I can’t believe I’m actually saying this, but I have officially decided to homeschool.  I never thought I’d be a homeschooling mom.  In fact, I am pretty sure that I’ve said more than once, “I could NEVER do that” in regards to homeschooling.  And yet, here I am.

The biggest question in your mind must be, “WHY would you homeschool?”.  That is exactly what I thought every time I met a busy homeschooling mom.  Don’t I already have enough things on my plate.  For goodness sake, why would I go and add more.  Why would I give up the 8 hours a day when someone else is responsible for my child?

Why would I choose homeschool?

While there are several reasons why I chose homeschool, I think it all comes down to the fact that I think kids are capable of learning a lot more than we give them credit for.  Beyond that there were several things that I just really wasn’t happy about.

Last year my son came out of kindergarten knowing just about as much, academically, as he went in knowing, but I was fine with that.  He was gaining a lot of important social skills.

This past year my list of  grievances kept piling up. With minimal art, no music, once a week Physical Education, and frequently cancelled recess, my son was just plain bored.  I also really wasn’t happy with the fact that my son was watching non-educational movies at school on a weekly basis.   While I don’t expect my son to be entertained at school, I do expect him to be challenged and his natural desire to learn harnessed.

Here is just one example of our frustrating experiences: One day after reading a new and exciting book for his independent reading homework–a book I picked out for him (because I knew he was capable of reading it) that was more difficult than the books he had been coming home from school with–he came home from school looking a little downcast.  I asked him what was wrong. “My teacher didn’t like that I read a book above my reading level.”  “Hmm, well, did you miss a lot on your test?”  (They are tested on each book they read independently.)  “No. I got a 100%.”  ???? Umm, okay. From then on his teacher made sure he came home with easy “reading level appropriate” books.

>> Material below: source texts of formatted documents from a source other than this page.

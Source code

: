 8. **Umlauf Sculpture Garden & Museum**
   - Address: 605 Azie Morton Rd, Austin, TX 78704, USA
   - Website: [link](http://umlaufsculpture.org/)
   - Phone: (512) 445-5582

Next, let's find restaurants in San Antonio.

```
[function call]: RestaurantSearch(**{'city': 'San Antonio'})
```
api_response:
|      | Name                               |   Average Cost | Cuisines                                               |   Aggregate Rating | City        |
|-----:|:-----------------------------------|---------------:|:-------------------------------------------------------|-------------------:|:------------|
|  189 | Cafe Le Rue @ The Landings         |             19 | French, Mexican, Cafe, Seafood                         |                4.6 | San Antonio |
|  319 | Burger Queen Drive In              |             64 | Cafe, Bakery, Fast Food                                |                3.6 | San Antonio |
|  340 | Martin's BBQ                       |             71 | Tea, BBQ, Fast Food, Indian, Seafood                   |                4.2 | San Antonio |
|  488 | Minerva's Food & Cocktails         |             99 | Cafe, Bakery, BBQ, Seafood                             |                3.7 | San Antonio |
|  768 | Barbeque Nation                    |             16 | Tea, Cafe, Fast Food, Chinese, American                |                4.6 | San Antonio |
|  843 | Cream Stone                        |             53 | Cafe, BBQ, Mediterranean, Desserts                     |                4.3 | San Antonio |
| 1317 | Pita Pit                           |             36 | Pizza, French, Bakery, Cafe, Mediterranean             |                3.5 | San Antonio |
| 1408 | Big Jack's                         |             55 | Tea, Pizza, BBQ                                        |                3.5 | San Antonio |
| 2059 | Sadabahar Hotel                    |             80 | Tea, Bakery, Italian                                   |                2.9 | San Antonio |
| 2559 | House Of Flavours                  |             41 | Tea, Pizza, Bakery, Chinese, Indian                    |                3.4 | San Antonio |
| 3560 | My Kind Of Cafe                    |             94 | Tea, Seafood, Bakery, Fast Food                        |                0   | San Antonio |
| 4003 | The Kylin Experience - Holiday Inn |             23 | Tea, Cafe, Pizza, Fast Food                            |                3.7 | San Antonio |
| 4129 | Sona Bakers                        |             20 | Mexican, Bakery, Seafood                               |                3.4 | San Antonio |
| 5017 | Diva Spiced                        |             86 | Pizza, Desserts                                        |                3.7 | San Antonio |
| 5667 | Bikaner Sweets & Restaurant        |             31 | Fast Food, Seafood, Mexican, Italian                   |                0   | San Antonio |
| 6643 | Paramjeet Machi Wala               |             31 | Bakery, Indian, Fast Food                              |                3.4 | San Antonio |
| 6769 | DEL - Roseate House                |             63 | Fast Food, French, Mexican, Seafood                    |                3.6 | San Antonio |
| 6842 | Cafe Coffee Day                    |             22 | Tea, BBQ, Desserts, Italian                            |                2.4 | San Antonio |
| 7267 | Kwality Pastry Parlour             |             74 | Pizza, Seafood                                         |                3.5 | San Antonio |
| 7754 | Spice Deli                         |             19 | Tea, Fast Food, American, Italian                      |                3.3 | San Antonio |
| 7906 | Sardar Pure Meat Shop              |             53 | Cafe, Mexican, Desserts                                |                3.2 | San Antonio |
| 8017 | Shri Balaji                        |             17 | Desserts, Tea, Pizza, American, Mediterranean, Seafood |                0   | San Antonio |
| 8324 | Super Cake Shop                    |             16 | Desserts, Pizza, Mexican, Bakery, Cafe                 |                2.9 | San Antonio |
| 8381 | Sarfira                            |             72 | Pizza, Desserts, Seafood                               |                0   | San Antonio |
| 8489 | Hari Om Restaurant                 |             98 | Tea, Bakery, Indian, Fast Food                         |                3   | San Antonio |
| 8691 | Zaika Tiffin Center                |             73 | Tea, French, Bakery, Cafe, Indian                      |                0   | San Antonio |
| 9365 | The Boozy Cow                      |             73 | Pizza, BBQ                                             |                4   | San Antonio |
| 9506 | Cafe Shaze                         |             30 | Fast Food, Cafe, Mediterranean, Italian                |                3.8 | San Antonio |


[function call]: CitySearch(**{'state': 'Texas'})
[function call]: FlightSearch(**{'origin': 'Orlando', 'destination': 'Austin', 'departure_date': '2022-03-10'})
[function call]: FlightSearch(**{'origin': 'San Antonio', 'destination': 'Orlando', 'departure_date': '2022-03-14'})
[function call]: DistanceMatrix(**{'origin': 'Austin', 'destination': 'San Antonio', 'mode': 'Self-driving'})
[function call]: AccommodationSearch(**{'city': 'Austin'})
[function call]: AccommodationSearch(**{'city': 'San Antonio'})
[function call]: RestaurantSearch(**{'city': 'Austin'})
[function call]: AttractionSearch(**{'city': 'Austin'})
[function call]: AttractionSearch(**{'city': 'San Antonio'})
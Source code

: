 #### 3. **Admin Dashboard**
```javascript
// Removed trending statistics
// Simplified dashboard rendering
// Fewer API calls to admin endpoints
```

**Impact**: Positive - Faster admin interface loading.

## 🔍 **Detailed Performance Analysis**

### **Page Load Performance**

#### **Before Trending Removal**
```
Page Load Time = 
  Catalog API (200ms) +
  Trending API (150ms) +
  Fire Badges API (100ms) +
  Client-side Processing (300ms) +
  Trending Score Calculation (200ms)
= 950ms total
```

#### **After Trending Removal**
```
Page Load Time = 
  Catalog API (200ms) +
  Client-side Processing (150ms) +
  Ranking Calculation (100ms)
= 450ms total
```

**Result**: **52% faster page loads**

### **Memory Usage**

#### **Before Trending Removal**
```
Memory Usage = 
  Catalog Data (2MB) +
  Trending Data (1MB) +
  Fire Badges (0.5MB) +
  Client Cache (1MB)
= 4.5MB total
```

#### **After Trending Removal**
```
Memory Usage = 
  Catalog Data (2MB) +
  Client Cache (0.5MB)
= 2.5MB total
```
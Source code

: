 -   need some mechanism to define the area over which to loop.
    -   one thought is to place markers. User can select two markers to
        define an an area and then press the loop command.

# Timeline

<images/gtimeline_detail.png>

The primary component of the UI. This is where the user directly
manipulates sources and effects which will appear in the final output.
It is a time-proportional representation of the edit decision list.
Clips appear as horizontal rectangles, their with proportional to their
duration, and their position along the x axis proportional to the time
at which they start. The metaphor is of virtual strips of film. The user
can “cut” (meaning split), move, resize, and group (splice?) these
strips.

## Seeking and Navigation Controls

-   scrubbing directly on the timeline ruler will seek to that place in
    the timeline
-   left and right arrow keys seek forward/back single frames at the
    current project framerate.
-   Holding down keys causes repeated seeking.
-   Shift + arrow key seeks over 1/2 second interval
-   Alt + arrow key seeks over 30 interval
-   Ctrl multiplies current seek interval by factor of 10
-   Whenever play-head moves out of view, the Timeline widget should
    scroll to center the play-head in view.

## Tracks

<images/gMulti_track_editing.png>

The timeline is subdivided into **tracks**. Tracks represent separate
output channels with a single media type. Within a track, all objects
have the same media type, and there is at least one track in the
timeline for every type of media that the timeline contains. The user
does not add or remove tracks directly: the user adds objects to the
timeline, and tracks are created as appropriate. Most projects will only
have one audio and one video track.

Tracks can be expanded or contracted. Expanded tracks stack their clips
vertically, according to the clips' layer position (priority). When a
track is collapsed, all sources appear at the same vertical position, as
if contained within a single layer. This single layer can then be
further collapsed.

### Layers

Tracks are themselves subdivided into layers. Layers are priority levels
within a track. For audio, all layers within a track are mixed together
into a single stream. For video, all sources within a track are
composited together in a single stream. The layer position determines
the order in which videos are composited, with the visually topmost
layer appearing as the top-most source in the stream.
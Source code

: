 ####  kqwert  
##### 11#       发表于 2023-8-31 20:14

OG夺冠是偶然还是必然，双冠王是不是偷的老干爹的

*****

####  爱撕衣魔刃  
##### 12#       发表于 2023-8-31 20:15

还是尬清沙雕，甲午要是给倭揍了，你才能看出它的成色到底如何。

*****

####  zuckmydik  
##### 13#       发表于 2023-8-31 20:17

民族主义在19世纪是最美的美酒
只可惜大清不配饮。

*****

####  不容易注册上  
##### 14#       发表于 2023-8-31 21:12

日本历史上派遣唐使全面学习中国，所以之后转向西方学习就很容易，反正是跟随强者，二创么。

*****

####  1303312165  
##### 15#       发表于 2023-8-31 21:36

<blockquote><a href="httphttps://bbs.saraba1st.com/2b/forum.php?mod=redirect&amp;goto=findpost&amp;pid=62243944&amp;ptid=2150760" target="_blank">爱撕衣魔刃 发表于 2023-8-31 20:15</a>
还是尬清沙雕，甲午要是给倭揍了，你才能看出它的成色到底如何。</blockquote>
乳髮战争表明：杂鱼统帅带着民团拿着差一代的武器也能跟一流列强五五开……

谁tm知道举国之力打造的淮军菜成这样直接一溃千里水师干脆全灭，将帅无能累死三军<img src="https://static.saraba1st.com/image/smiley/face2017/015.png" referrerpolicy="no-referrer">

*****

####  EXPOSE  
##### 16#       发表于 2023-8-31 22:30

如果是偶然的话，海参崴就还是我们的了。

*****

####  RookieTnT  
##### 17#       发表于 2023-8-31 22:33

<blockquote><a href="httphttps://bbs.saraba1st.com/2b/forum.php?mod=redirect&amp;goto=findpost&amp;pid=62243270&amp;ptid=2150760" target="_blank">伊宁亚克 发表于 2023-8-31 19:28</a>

My son began the school year so excited for each day, but by the beginning of the second half of the year he was crying every Sunday evening because he didn’t want to go back to school.  It would be one thing if he was having trouble academically, but he was at almost 100% in all of his subjects.  “School is just too long” is how he explained it.  And for him, a kid who learns relatively quickly, 7 hours in a classroom, learning what he can learn in 3 hours, is just too much.  Add to the fact that he was coming home (as a 1st grader) with an hour and a half of homework every night was just unacceptable in my book.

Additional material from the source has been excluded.